*Task requirements*.
Wherever an image appears in the data, omit it and copy all the remaining text word for word.

::: Dataset entries :::

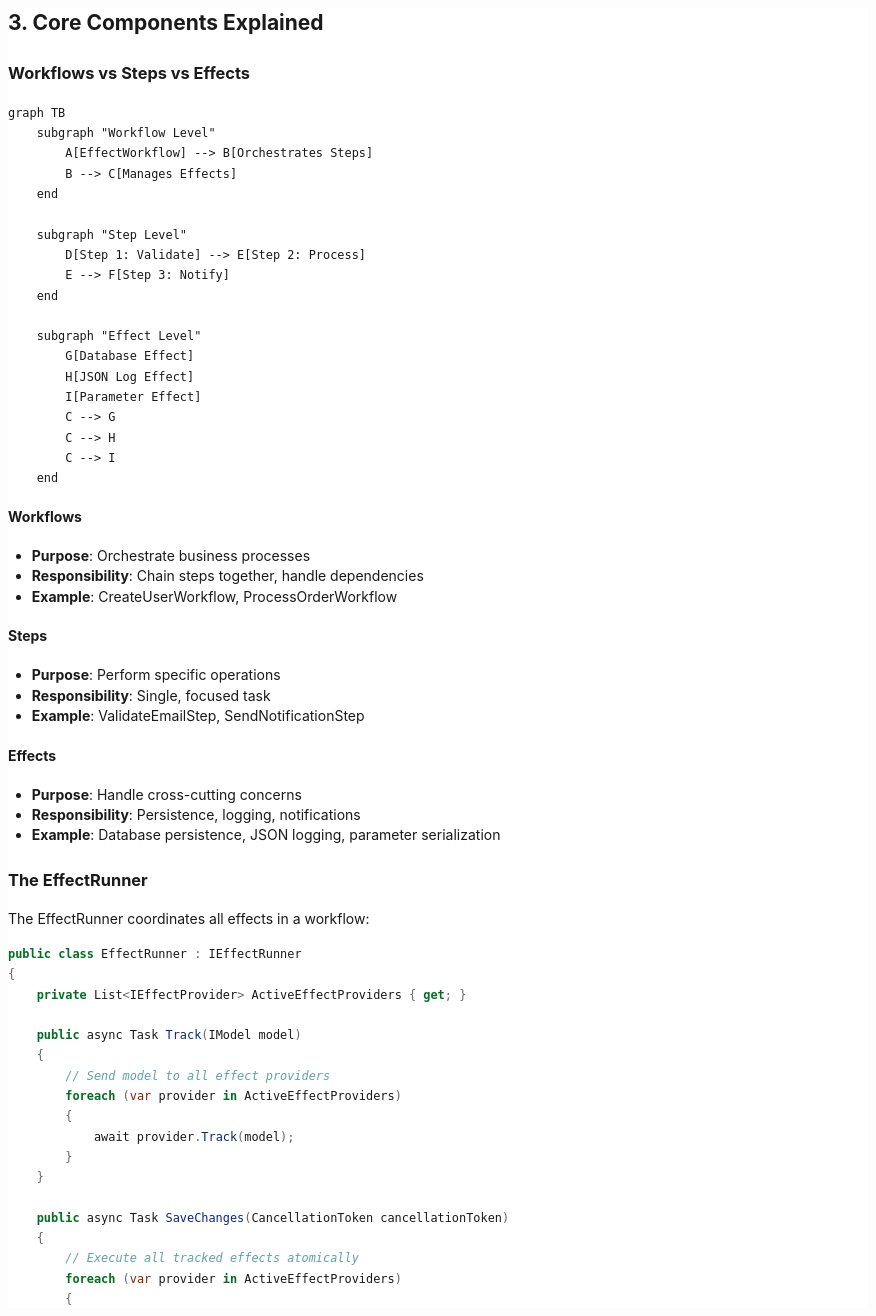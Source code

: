 ## 3. Core Components Explained

### Workflows vs Steps vs Effects

```mermaid
graph TB
    subgraph "Workflow Level"
        A[EffectWorkflow] --> B[Orchestrates Steps]
        B --> C[Manages Effects]
    end
    
    subgraph "Step Level"
        D[Step 1: Validate] --> E[Step 2: Process]
        E --> F[Step 3: Notify]
    end
    
    subgraph "Effect Level"
        G[Database Effect] 
        H[JSON Log Effect]
        I[Parameter Effect]
        C --> G
        C --> H
        C --> I
    end
```

#### Workflows
- **Purpose**: Orchestrate business processes
- **Responsibility**: Chain steps together, handle dependencies
- **Example**: CreateUserWorkflow, ProcessOrderWorkflow

#### Steps  
- **Purpose**: Perform specific operations
- **Responsibility**: Single, focused task
- **Example**: ValidateEmailStep, SendNotificationStep

#### Effects
- **Purpose**: Handle cross-cutting concerns
- **Responsibility**: Persistence, logging, notifications
- **Example**: Database persistence, JSON logging, parameter serialization

### The EffectRunner

The EffectRunner coordinates all effects in a workflow:

```csharp
public class EffectRunner : IEffectRunner
{
    private List<IEffectProvider> ActiveEffectProviders { get; }

    public async Task Track(IModel model)
    {
        // Send model to all effect providers
        foreach (var provider in ActiveEffectProviders)
        {
            await provider.Track(model);
        }
    }

    public async Task SaveChanges(CancellationToken cancellationToken)
    {
        // Execute all tracked effects atomically
        foreach (var provider in ActiveEffectProviders)
        {
```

:::

*The completed task*.
Source code

: ## 3. Core Components Explained

### Workflows vs Steps vs Effects

```mermaid
graph TB
    subgraph "Workflow Level"
        A[EffectWorkflow] --> B[Orchestrates Steps]
        B --> C[Manages Effects]
    end
    
    subgraph "Step Level"
        D[Step 1: Validate] --> E[Step 2: Process]
        E --> F[Step 3: Notify]
    end
    
    subgraph "Effect Level"
        G[Database Effect] 
        H[JSON Log Effect]
        I[Parameter Effect]
        C --> G
        C --> H
        C --> I
    end
```

#### Workflows
- **Purpose**: Orchestrate business processes
- **Responsibility**: Chain steps together, handle dependencies
- **Example**: CreateUserWorkflow, ProcessOrderWorkflow

#### Steps  
- **Purpose**: Perform specific operations
- **Responsibility**: Single, focused task
- **Example**: ValidateEmailStep, SendNotificationStep

#### Effects
- **Purpose**: Handle cross-cutting concerns
- **Responsibility**: Persistence, logging, notifications
- **Example**: Database persistence, JSON logging, parameter serialization

### The EffectRunner

The EffectRunner coordinates all effects in a workflow:

```csharp
public class EffectRunner : IEffectRunner
{
    private List<IEffectProvider> ActiveEffectProviders { get; }

    public async Task Track(IModel model)
    {
        // Send model to all effect providers
        foreach (var provider in ActiveEffectProviders)
        {
            await provider.Track(model);
        }
    }

    public async Task SaveChanges(CancellationToken cancellationToken)
    {
        // Execute all tracked effects atomically
        foreach (var provider in ActiveEffectProviders)
        {
```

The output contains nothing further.